Es importante disponer de datos de este contexto para analizar lo que propone hasta su último aliento esta extrema experiencia sensorial. El film se muestra radical en sus planteamientos formales y narrativos, y riguroso en la reconstrucción de espacios y situaciones –el trabajo de documentación previo es fundamental para dar solidez a su dispositivo–, pero a la vez hay una delicadeza casi sedosa en la forma en la que se captura el éxtasis de los cuerpos y la intimidad de las conversaciones de esos jóvenes. Los personajes, víctimas del fin de una utopía y quién sabe si protagonistas de una nueva era (como dice el título en euskera), aparecen recluidos voluntariamente y aislados de una sociedad y de unas familias a las que ya no creen pertenecer.

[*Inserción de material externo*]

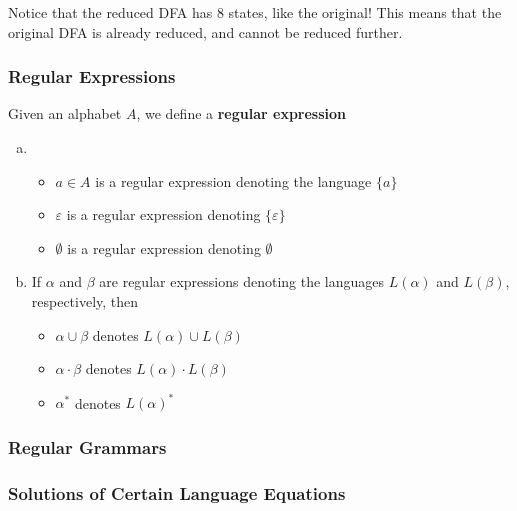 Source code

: Notice that the reduced DFA has 8 states, like the original! This means that the original DFA is already reduced, and cannot be reduced further.

\subsubsection{Regular Expressions}
\begin{definition}
Given an alphabet $A$, we define a \textbf{regular expression}
\begin{enumerate}[(a)]
    \item \begin{itemize}
        \item $a\in A$ is a regular expression denoting the language $\{a\}$
        \item $\varepsilon$ is a regular expression denoting $\{\varepsilon\}$
        \item $\emptyset$ is a regular expression denoting $\emptyset$
    \end{itemize}
    
    \item If $\alpha$ and $\beta$ are regular expressions denoting the languages $L(\alpha)$ and $L(\beta)$, respectively, then 
    \begin{itemize}
        \item $\alpha\cup\beta$ denotes $L(\alpha)\cup L(\beta)$
        \item $\alpha\cdot\beta$ denotes $L(\alpha)\cdot L(\beta)$
        \item $\alpha^*$ denotes $L(\alpha)^*$
    \end{itemize}
\end{enumerate}
\end{definition}

\subsubsection{Regular Grammars}
\subsubsection{Solutions of Certain Language Equations} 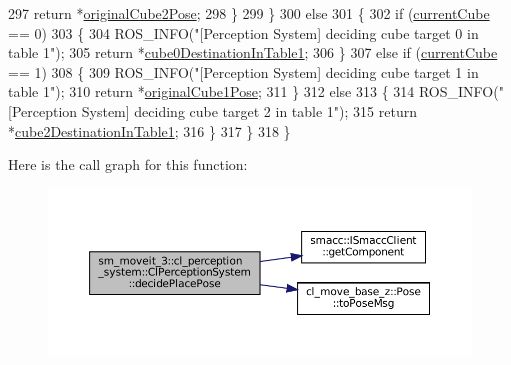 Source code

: \begin{DoxyCode}
297         \textcolor{keywordflow}{return} *\hyperlink{classsm__moveit__3_1_1cl__perception__system_1_1ClPerceptionSystem_a71df0282435faa5f108c4fb2d846e90f}{originalCube2Pose};
298       \}
299     \}
300     \textcolor{keywordflow}{else}
301     \{
302       \textcolor{keywordflow}{if} (\hyperlink{classsm__moveit__3_1_1cl__perception__system_1_1ClPerceptionSystem_ad915fc687481d4157ec40de52f8eaa82}{currentCube} == 0)
303       \{
304         ROS\_INFO(\textcolor{stringliteral}{"[Perception System] deciding cube target 0 in table 1"});
305         \textcolor{keywordflow}{return} *\hyperlink{classsm__moveit__3_1_1cl__perception__system_1_1ClPerceptionSystem_a56f5be6a474c2825b99cab724d2099a1}{cube0DestinationInTable1};
306       \}
307       \textcolor{keywordflow}{else} \textcolor{keywordflow}{if} (\hyperlink{classsm__moveit__3_1_1cl__perception__system_1_1ClPerceptionSystem_ad915fc687481d4157ec40de52f8eaa82}{currentCube} == 1)
308       \{
309         ROS\_INFO(\textcolor{stringliteral}{"[Perception System] deciding cube target 1 in table 1"});
310         \textcolor{keywordflow}{return} *\hyperlink{classsm__moveit__3_1_1cl__perception__system_1_1ClPerceptionSystem_aaf71c0201292be01979762e7f893878d}{originalCube1Pose};
311       \}
312       \textcolor{keywordflow}{else}
313       \{
314         ROS\_INFO(\textcolor{stringliteral}{"[Perception System] deciding cube target 2 in table 1"});
315         \textcolor{keywordflow}{return} *\hyperlink{classsm__moveit__3_1_1cl__perception__system_1_1ClPerceptionSystem_a1aae7fcf13de6c6b6c07dd2b595a5538}{cube2DestinationInTable1};
316       \}
317     \}
318   \}
\end{DoxyCode}
Here is the call graph for this function\+:
\nopagebreak
\begin{figure}[H]
\begin{center}
\leavevmode
\includegraphics[width=350pt]{classsm__moveit__3_1_1cl__perception__system_1_1ClPerceptionSystem_a0ee47269c0aacdced77b9bbe9577499d_cgraph}
\end{center}
\end{figure}
\mbox{\label{classsm__moveit__3_1_1cl__perception__system_1_1ClPerceptionSystem_a6abfb0c37f72ea92986d3d007f668dbb}} 
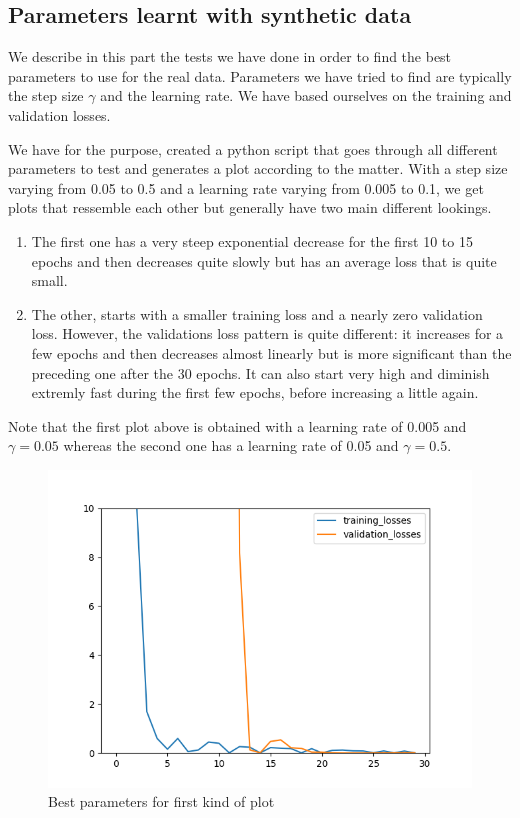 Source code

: \documentclass[10pt,conference]{IEEEtran}
\begin{document}
\subsection{Parameters learnt with synthetic data}
We describe in this part the tests we have done in order to find the best parameters to use for the real data. Parameters we have tried to find are typically the step size $\gamma$ and the learning rate. We have based ourselves on the training and validation losses.\par 
We have for the purpose, created a python script that goes through all different parameters to test and generates a plot according to the matter. With a step size varying from 0.05 to 0.5 and a learning rate varying from 0.005 to 0.1, we get plots that ressemble each other but generally have two main different lookings. 
\begin{enumerate}
  \item The first one has a very steep exponential decrease for the first 10 to 15 epochs and then decreases quite slowly but has an average loss that is quite small.
  \item The other, starts with a smaller training loss and a nearly zero validation loss. However, the validations loss pattern is quite different: it increases for a few epochs and then decreases almost linearly but is more significant than the preceding one after the 30 epochs. It can also start very high and diminish extremly fast during the first few epochs, before increasing a little again.
\end{enumerate}
Note that the first plot above is obtained with a learning rate of 0.005 and $\gamma=0.05$ whereas the second one has a learning rate of 0.05 and $\gamma=0.5$.
\begin{figure}
  \centering
  \includegraphics[scale=.4]{images/bestplot_1.png}
  \caption{Best parameters for first kind of plot}
\end{figure}
\end{document}

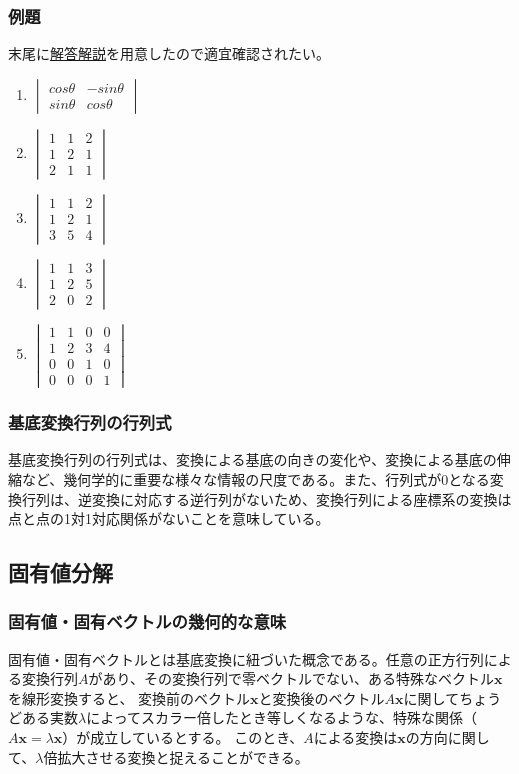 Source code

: \documentclass[10pt]{ujarticle}
\begin{document}
\subsubsection{例題}
末尾に\hyperlink{q1}{解答解説}を用意したので適宜確認されたい。
\begin{enumerate}
  \item $\begin{vmatrix} cos\theta & -sin\theta\\ sin\theta & cos\theta \end{vmatrix}$
  \item $\begin{vmatrix} 1 & 1 & 2 \\ 1 & 2 & 1 \\ 2 & 1 & 1 \end{vmatrix}$
  \item $\begin{vmatrix} 1 & 1 & 2 \\ 1 & 2 & 1 \\ 3 & 5 & 4 \end{vmatrix}$
  \item $\begin{vmatrix} 1 & 1 & 3 \\ 1 & 2 & 5 \\ 2 & 0 & 2 \end{vmatrix}$
  \item $\begin{vmatrix} 1 & 1 & 0 & 0 \\ 1 & 2 & 3 & 4 \\ 0 & 0 & 1 & 0 \\ 0 & 0 & 0 & 1\end{vmatrix}$
\end{enumerate}
\subsubsection{基底変換行列の行列式}
基底変換行列の行列式は、変換による基底の向きの変化や、変換による基底の伸縮など、幾何学的に重要な様々な情報の尺度である。また、行列式が0となる変換行列は、逆変換に対応する逆行列がないため、変換行列による座標系の変換は点と点の1対1対応関係がないことを意味している。

\hypertarget{eigen}{\subsection{固有値分解}}
\subsubsection{固有値・固有ベクトルの幾何的な意味}
固有値・固有ベクトルとは基底変換に紐づいた概念である。任意の正方行列による変換行列$A$があり、その変換行列で零ベクトルでない、ある特殊なベクトル$\mathbf{x}$を線形変換すると、
変換前のベクトル$\mathbf{x}$と変換後のベクトル$A\mathbf{x}$に関してちょうどある実数$\lambda$によってスカラー倍したとき等しくなるような、特殊な関係（$A\mathbf{x}=\lambda\mathbf{x}$）が成立しているとする。
このとき、$A$による変換は$\mathbf{x}$の方向に関して、$\lambda$倍拡大させる変換と捉えることができる。
\end{document}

Como en Contadores, resulta fundamental el trabajo de fotografía de Ion de Sosa, también coproductor de la película junto a Leire Apellaniz, que aprovecha las texturas del celuloide para conseguir una puesta en escena que combina un acertado rigor histórico con un aire lírico y de libertad que se genera en torno a ese caserío al que le han surgido flores pintadas que atraviesan su fachada. Pero es que, además, en la planificación de la película la cámara se vuelve un elemento performativo y se integra como un miembro de la comunidad más paseándose por rostros extasiados, cuerpos que se convulsionan y bocas que emiten gemidos y gritos ininteligibles. Así ocurre durante las cuatro largas secuencias que incluyen las sesiones de purificación, entre ellas una de sexo tántrico, que llevan al espectador a un hermoso límite entre realidad y ficción, donde la imagen física y la emocional, la que es fruto de la percepción, se funden cobrando todo su sentido fílmico.

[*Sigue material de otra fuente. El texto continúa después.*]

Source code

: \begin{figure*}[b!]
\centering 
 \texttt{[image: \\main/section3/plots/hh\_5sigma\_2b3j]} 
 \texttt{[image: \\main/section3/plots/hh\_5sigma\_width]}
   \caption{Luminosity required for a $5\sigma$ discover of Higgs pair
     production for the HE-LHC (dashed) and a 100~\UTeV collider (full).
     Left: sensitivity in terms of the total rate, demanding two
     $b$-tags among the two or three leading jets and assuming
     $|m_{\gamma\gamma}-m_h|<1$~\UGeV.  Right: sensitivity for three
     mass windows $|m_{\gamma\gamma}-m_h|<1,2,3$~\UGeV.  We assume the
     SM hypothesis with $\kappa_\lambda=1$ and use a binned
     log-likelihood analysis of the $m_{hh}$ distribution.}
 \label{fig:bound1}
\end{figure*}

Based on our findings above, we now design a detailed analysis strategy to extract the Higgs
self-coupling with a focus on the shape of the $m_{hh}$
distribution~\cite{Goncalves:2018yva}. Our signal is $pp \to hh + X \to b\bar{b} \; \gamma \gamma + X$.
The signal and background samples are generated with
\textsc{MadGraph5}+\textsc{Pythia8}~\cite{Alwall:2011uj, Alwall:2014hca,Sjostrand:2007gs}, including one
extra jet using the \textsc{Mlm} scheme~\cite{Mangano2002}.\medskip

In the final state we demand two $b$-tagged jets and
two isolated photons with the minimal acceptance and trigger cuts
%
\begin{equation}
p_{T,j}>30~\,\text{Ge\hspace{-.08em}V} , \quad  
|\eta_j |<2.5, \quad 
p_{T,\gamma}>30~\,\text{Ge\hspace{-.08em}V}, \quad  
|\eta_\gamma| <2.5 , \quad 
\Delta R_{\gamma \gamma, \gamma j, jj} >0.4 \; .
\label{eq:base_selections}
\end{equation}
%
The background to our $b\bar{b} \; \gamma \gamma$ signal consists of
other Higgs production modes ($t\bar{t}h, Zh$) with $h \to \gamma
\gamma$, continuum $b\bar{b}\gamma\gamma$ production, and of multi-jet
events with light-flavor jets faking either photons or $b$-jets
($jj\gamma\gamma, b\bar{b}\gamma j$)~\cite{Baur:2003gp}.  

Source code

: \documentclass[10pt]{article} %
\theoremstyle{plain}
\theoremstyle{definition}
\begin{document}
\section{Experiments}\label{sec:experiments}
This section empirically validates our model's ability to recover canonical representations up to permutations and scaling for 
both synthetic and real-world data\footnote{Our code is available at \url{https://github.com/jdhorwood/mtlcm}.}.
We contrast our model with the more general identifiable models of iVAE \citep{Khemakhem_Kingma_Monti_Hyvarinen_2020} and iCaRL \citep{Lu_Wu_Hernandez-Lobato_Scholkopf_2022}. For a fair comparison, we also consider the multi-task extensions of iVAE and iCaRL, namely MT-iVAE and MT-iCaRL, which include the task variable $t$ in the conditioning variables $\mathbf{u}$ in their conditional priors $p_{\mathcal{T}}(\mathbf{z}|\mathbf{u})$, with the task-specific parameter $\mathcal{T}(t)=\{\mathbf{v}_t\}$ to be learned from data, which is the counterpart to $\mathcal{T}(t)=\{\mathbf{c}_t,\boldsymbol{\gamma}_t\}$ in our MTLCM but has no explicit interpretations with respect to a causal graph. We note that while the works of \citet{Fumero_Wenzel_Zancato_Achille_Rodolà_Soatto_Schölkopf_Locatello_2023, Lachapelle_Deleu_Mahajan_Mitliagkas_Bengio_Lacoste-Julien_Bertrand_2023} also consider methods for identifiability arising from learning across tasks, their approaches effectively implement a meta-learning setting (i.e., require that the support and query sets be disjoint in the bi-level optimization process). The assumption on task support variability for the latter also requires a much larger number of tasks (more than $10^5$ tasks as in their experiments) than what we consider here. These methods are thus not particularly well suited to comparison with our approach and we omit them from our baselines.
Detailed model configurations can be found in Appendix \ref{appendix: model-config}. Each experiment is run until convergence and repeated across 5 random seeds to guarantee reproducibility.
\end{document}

Se trata de una propuesta arriesgada, pero que en ningún caso busca la provocación. Sin embargo, propicia que el espectador empatice e intente comprender cuál era el objetivo de esos jóvenes y, sobre todo, cómo vivieron ese proceso de transformación, que finalmente acabó siendo también una utopía desterrada dentro de la denominada historia oficial del país, que, bien es cierto, siempre escriben otros. Cuando comenzó el proyecto Gorostidi buscaba eso, conseguir el modo de representación de un momento histórico concreto, y con Aro Berria, una película desarrollada en el marco del programa de residencias Ikusmira Berriak, ha logrado una obra de ficción que funciona como registro documental, pero también como pieza experimental. De hecho, si se toman por separadas las distintas secuencias catárticas del film, estas se pueden leer en clave de acciones artísticas de vanguardia. Todo ello conducido por un hilo narrativo que atraviesa estos momentos para dotarlos de sentido y coherencia dentro del relato, que termina con un hermoso plano de los jóvenes bajo la lluvia, recogiendo la carpa de circo que ha sido su lugar de experimentación durante mucho tiempo. Un momento de esencial belleza en que la cámara, igual que les sucede a los miembros de la comunidad, entra en un trance tan físico como espiritual.